Die Gesänge konnten übrigens keinem bestimmten Spektrum zugeordnet werden, vielmehr bediente man sich aus Stadien der ganzen Welt. So gab es viele Melodien aus deutschen und französischen Stadien, kurze Lieder aus England, aber auch einiges aus Japan und anderen südasiatischen Ländern. Bei der Sprache blieb man hauptsächlich beim Englischen, nur selten erklangen Lieder auf lokalem Kantonesisch. Ein wenig wie ein Fremdkörper wirkte dagegen ein scheinbar aus Europa stammender Ausländer, der per Megafon öfters mal Gesänge anstimmte, auf die aber kaum jemand einging. Keine Ahnung, was er damit bezwecken wollte.
Und auf dem Platz? Man stelle sich vor, die laut Weltrangliste Nummer 146 spielt gegen Nummer 183, dazu auch noch deren Zweitvertretungen. Spielqualität erwartete man also erst gar nicht, wurde vom Fleck weg aber eines besseren belehrt: Sekunden nach Anpfiff stürmten die Roten los und trafen direkt zum 1:0. Aus 18 Metern schlenzte ein Angreifer den Ball unhaltbar ins untere Eck und markierte damit den Auftakt eines furiosen Startes.
Drei Minuten später pfiff der Unparteiische zum Strafstoß für Hongkong, der die Zwei-Tore-Führung bedeutete. Auch der nächste Angriff führte zum Torerfolg: Nachdem die gesamte Gastabwehr umspielt werden konnte, verlud ein Hongkonger den Torwart und traf zum 3:0. Kurze Zeit später unterstrichen die Gastgeber mit dem 4:0 ihre völlige Dominanz.
Ganze 16 Minuten brauchte Hongkong, um das Spiel gegen erschreckend schwache Gäste zu entscheiden. Die Spannung war somit im Endeffekt schon raus, was die Gastgeber zu einer ruhigeren Spielweise veranlasste. Somit war die erste Halbzeit schon gelaufen, denn die einen wollten nicht, die anderen konnten nicht mehr. Mit einem Niveau zwischen deutscher vierter und sechster Liga ging das Spiel in die Halbzeitpause.
Für mich der perfekte Zeitpunkt, das Stadionessen des Landes zu probieren. Wir entschieden uns für eine Portion Siu Mai, kleine gelbe Klöße bestehend aus Fisch und Mehl mit etwas Sojasoße, die in einer mittelgroßen Plastikschüssel serviert wurden. Schmeckte gut und machte satt, dazu half der kalte Zitroneneistee gegen den Durst.
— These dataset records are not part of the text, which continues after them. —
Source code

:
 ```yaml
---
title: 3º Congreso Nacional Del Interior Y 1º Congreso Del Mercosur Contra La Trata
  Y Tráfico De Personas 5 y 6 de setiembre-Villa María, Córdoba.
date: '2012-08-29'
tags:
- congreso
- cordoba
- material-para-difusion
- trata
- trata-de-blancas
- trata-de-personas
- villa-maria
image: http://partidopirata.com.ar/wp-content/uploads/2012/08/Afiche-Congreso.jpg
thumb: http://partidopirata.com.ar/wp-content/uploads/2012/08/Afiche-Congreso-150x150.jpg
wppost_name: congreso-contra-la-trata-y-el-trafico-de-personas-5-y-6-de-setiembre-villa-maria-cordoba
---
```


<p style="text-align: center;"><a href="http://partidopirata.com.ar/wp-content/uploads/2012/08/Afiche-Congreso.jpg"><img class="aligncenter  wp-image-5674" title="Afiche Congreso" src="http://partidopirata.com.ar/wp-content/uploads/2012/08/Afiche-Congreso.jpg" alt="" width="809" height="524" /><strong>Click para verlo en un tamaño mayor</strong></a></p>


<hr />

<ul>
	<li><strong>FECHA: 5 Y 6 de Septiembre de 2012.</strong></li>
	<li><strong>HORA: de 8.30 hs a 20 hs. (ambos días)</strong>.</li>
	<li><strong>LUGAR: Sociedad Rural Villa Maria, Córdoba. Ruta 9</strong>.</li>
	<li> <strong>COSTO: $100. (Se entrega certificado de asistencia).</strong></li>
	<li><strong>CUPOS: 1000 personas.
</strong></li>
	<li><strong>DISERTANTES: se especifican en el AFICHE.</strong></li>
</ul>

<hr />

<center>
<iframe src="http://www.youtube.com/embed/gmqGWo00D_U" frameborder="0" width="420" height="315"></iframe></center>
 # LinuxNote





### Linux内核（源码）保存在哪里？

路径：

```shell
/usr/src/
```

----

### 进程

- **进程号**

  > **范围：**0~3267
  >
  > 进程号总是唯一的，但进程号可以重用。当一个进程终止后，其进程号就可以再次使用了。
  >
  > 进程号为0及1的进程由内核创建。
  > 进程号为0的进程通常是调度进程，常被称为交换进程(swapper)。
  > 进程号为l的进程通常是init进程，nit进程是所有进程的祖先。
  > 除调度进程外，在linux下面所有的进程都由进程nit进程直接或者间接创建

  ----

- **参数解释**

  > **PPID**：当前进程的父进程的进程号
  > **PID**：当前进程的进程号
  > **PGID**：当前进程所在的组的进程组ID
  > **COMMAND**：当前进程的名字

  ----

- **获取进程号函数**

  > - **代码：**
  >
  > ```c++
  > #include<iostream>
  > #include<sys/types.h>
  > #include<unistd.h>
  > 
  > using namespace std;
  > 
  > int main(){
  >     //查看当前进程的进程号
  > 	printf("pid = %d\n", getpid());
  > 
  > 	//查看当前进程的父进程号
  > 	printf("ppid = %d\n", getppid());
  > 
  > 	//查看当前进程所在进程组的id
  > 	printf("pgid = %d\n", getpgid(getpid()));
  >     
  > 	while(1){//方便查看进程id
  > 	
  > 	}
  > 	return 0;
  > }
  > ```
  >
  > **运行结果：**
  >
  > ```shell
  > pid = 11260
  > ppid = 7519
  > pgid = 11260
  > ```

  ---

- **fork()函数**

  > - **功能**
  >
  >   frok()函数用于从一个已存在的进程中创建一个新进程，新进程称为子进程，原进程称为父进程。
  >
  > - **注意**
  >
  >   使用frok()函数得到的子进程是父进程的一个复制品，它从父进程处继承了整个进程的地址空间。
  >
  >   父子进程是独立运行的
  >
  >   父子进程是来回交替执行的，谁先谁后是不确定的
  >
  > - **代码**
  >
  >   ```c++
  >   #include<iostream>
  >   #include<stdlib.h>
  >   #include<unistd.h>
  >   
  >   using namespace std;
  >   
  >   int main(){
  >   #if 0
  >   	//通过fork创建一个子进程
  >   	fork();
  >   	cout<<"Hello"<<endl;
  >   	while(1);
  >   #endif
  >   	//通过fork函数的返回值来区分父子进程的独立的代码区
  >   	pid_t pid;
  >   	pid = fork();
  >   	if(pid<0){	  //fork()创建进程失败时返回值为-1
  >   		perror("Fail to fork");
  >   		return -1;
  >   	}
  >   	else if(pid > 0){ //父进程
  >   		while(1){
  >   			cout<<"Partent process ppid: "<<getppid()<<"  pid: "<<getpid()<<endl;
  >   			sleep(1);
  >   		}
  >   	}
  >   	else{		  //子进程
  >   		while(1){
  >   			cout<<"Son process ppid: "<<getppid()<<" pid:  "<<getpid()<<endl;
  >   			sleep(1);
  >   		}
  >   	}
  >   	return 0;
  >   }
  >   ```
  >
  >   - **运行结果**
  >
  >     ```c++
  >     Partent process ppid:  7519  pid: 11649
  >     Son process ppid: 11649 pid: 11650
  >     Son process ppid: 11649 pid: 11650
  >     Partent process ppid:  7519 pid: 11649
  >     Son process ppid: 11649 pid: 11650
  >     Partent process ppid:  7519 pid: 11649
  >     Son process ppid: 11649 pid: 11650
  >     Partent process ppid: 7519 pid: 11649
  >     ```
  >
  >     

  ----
Essen also mehr als in Ordnung und auch über die Preise (nix über 2€) kann man nicht meckern.
Zur zweiten Halbzeit wechselten wir auf den linken Teil der Tribüne und bezogen Plätze unweit des Heimanhanges, was sich aber auch nicht wirklich bessernd auf die wahrgenommene Stimmung auswirkte. Immerhin zogen die beiden Gruppen ihre Anfeuerungen über die volle Distanz durch. Auf dem Platz gabs Fussball auf Sparflamme, was nach der ersten Hälfte aber auch nicht verwunderlich war. Beide Seiten erspielten sich jeweils einige Chancen, doch am Ende blieb es beim Halbzeitstand.
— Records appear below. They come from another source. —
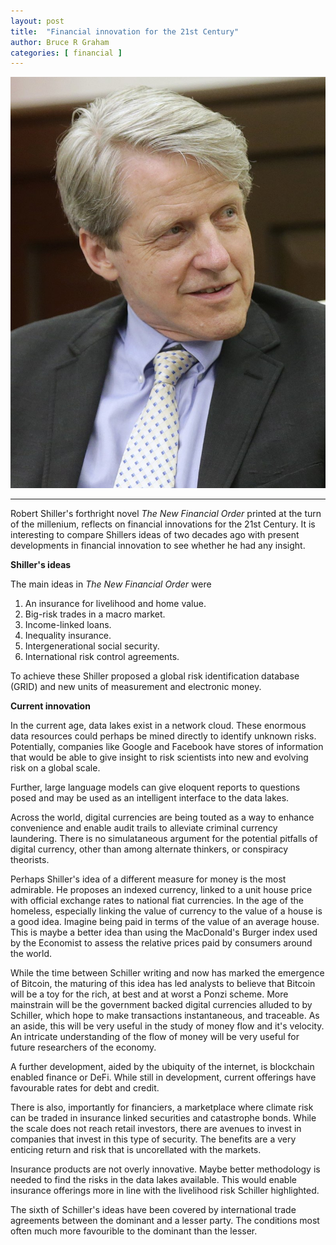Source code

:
 ```yaml
---
layout: post
title:  "Financial innovation for the 21st Century"
author: Bruce R Graham
categories: [ financial ]
---
```



![Robert Shiller](/images/shiller.jpg)

---

Robert Shiller's forthright novel _The New Financial Order_ printed at the turn of the millenium, reflects on financial innovations for the 21st Century. It is interesting to compare Shillers ideas of two decades ago with present developments in financial innovation to see whether he had any insight.

__Shiller's ideas__

The main ideas in _The New Financial Order_ were

1. An insurance for livelihood and home value.
2. Big-risk trades in a macro market.
3. Income-linked loans.
4. Inequality insurance.
5. Intergenerational social security.
6. International risk control agreements.

To achieve these  Shiller proposed a global risk identification database (GRID) and new units of measurement and electronic money.

__Current innovation__

In the current age, data lakes exist in a network cloud. These enormous data resources could perhaps be mined directly to identify unknown risks. Potentially, companies like Google and Facebook have stores of information that would be able to give insight to risk scientists into new and evolving risk on a global scale.

Further, large language models can give eloquent reports to questions posed and may be used as an intelligent interface to the data lakes.

Across the world, digital currencies are being touted as a way to enhance convenience and enable audit trails to alleviate criminal currency laundering. There is no simulataneous argument for the potential pitfalls of digital currency, other than among alternate thinkers, or conspiracy theorists.

Perhaps Shiller's idea of a different measure for money is the most admirable. He proposes an indexed currency, linked to a unit house price with official exchange rates to national fiat currencies. In the age of the homeless, especially linking the value of currency to the value of a house is a good idea. Imagine being paid in terms of the value of an average house. This is maybe a better idea than using the MacDonald's Burger index used by the Economist to assess the relative prices paid by consumers around the world. 

While the time between Schiller writing and now has marked the emergence of Bitcoin, the maturing of this idea has led analysts to believe that Bitcoin will be a toy for the rich, at best and at worst a Ponzi scheme. More mainstrain will be the government backed digital currencies alluded to by Schiller, which hope to make transactions instantaneous, and traceable. As an aside, this will be very useful in the study of money flow and it's velocity. An intricate understanding of the flow of money will be very useful for future researchers of the economy.

A further development, aided by the ubiquity of the internet, is blockchain enabled finance or DeFi. While still in development, current offerings have favourable rates for debt and credit. 

There is also, importantly for financiers, a marketplace where climate risk can be traded in insurance linked securities and catastrophe bonds. While the scale does not reach retail investors, there are avenues to invest in companies that invest in this type of security. The benefits are a very enticing return and risk that is uncorellated with the markets.

Insurance products are not overly innovative. Maybe better methodology is needed to find the risks in the data lakes available. This would enable insurance offerings more in line with the livelihood risk Schiller highlighted.

The sixth of Schiller's ideas have been covered by international trade agreements between the dominant and a lesser party. The conditions most often much more favourible to the dominant than the lesser.
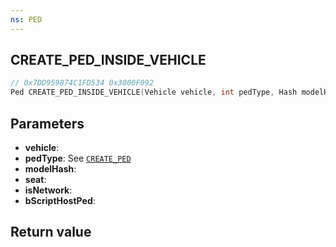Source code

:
 ```yaml
---
ns: PED
---
```

## CREATE_PED_INSIDE_VEHICLE

```c
// 0x7DD959874C1FD534 0x3000F092
Ped CREATE_PED_INSIDE_VEHICLE(Vehicle vehicle, int pedType, Hash modelHash, int seat, BOOL isNetwork, BOOL bScriptHostPed);
```

## Parameters
* **vehicle**: 
* **pedType**: See [`CREATE_PED`](#_0xD49F9B0955C367DE)
* **modelHash**: 
* **seat**: 
* **isNetwork**: 
* **bScriptHostPed**: 

## Return value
Am Ende ging Hongkong als verdienter Sieger vom Platz und streckte den gewonnenen Interport-Pokal in die Höhe. Beide Teams holten sich nach dem Spiel ihre Medaillen und Glückwünsche der Offiziellen ab, bevor die Heimelf ein wenig mit ihrem Anhang feierte. Nachdem die Zeremonie beendet wurde, leerte sich das Stadion sehr schnell, weshalb auch wir langsam den Weg nach Draußen antraten.
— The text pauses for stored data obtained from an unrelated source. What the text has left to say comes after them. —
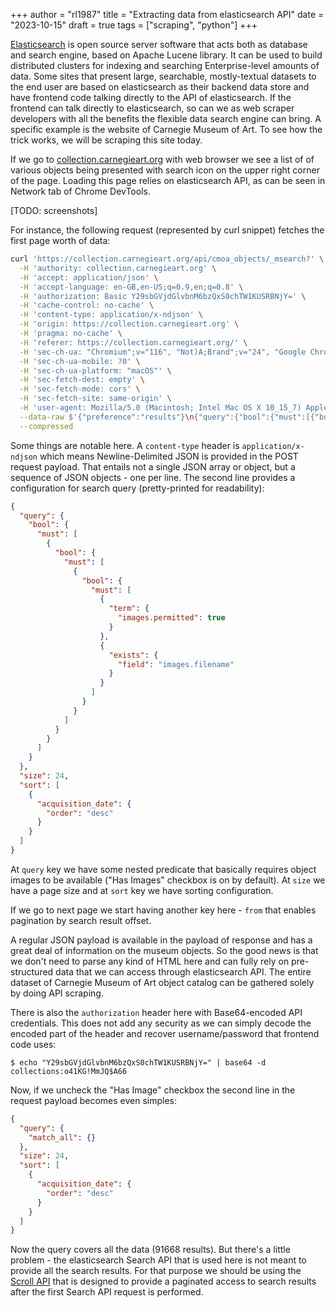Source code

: +++
author = "rl1987"
title = "Extracting data from elasticsearch API"
date = "2023-10-15"
draft = true
tags = ["scraping", "python"]
+++

[Elasticsearch](https://github.com/elastic/elasticsearch) is open 
source server software that acts both as database and search engine, based on 
Apache Lucene library. It can be used to build distributed clusters for 
indexing and searching Enterprise-level amounts of data. 
Some sites that present large, searchable, mostly-textual datasets to
the end user are based on elasticsearch as their backend data store and have
frontend code talking directly to the API of elasticsearch. If the frontend
can talk directly to elasticsearch, so can we as web scraper developers with all
the benefits the flexible data search engine can bring. A specific example is 
the website of Carnegie Museum of Art. To see how the trick works, we will be 
scraping this site today.

If we go to [collection.carnegieart.org](https://collection.carnegieart.org/) 
with web browser we see a list of of various objects being presented with search
icon on the upper right corner of the page. Loading this page relies on 
elasticsearch API, as can be seen in Network tab of Chrome DevTools.

[TODO: screenshots]

For instance, the following request (represented by curl snippet) fetches
the first page worth of data:

```bash
curl 'https://collection.carnegieart.org/api/cmoa_objects/_msearch?' \
  -H 'authority: collection.carnegieart.org' \
  -H 'accept: application/json' \
  -H 'accept-language: en-GB,en-US;q=0.9,en;q=0.8' \
  -H 'authorization: Basic Y29sbGVjdGlvbnM6bzQxS0chTW1KUSRBNjY=' \
  -H 'cache-control: no-cache' \
  -H 'content-type: application/x-ndjson' \
  -H 'origin: https://collection.carnegieart.org' \
  -H 'pragma: no-cache' \
  -H 'referer: https://collection.carnegieart.org/' \
  -H 'sec-ch-ua: "Chromium";v="116", "Not)A;Brand";v="24", "Google Chrome";v="116"' \
  -H 'sec-ch-ua-mobile: ?0' \
  -H 'sec-ch-ua-platform: "macOS"' \
  -H 'sec-fetch-dest: empty' \
  -H 'sec-fetch-mode: cors' \
  -H 'sec-fetch-site: same-origin' \
  -H 'user-agent: Mozilla/5.0 (Macintosh; Intel Mac OS X 10_15_7) AppleWebKit/537.36 (KHTML, like Gecko) Chrome/116.0.0.0 Safari/537.36' \
  --data-raw $'{"preference":"results"}\n{"query":{"bool":{"must":[{"bool":{"must":[{"bool":{"must":[{"term":{"images.permitted":true}},{"exists":{"field":"images.filename"}}]}}]}}]}},"size":24,"sort":[{"acquisition_date":{"order":"desc"}}]}\n' \
  --compressed
```

Some things are notable here. A `content-type` header is `application/x-ndjson` 
which means Newline-Delimited JSON is provided in the POST request payload. 
That entails not a single JSON array or object, but a sequence of JSON objects -
one per line. The second line provides a configuration for search query 
(pretty-printed for readability):

```json
{
  "query": {
    "bool": {
      "must": [
        {
          "bool": {
            "must": [
              {
                "bool": {
                  "must": [
                    {
                      "term": {
                        "images.permitted": true
                      }
                    },
                    {
                      "exists": {
                        "field": "images.filename"
                      }
                    }
                  ]
                }
              }
            ]
          }
        }
      ]
    }
  },
  "size": 24,
  "sort": [
    {
      "acquisition_date": {
        "order": "desc"
      }
    }
  ]
}
```

At `query` key we have some nested predicate that basically requires object 
images to be available ("Has Images" checkbox is on by default). At `size`
we have a page size and at `sort` key we have sorting configuration.

If we go to next page we start having another key here - `from` that enables
pagination by search result offset.

A regular JSON payload is available in the payload of response and has a great
deal of information on the museum objects. So the good news is that we don't
need to parse any kind of HTML here and can fully rely on pre-structured
data that we can access through elasticsearch API. The entire dataset of
Carnegie Museum of Art object catalog can be gathered solely by doing API 
scraping.

There is also the `authorization` header here with Base64-encoded API 
credentials. This does not add any security as we can simply decode the 
encoded part of the header and recover username/password that frontend code uses:

```
$ echo "Y29sbGVjdGlvbnM6bzQxS0chTW1KUSRBNjY=" | base64 -d
collections:o41KG!MmJQ$A66
```

Now, if we uncheck the "Has Image" checkbox the second line in the request
payload becomes even simples:

```json
{
  "query": {
    "match_all": {}
  },
  "size": 24,
  "sort": [
    {
      "acquisition_date": {
        "order": "desc"
      }
    }
  ]
}
```

Now the query covers all the data (91668 results). But there's a little problem -
the elasticsearch Search API that is used here is not meant to provide all the
search results. For that purpose we should be using the [Scroll API](https://www.elastic.co/guide/en/elasticsearch/reference/current/scroll-api.html)
that is designed to provide a paginated access to search results after the 
first Search API request is performed.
Mit ein paar letzten Schnappschüssen der Tribüne im Gepäck gings in Richtung Metro, die keine zehn Minuten von den Stadiontoren entfernt liegt. Eine halbe Stunde später erreichten wir wieder unserer Bleibe, wo man sich erstmal mit einer Dusche herunterkühlte. Fussball in Hongkong ist eben ein Extremsport.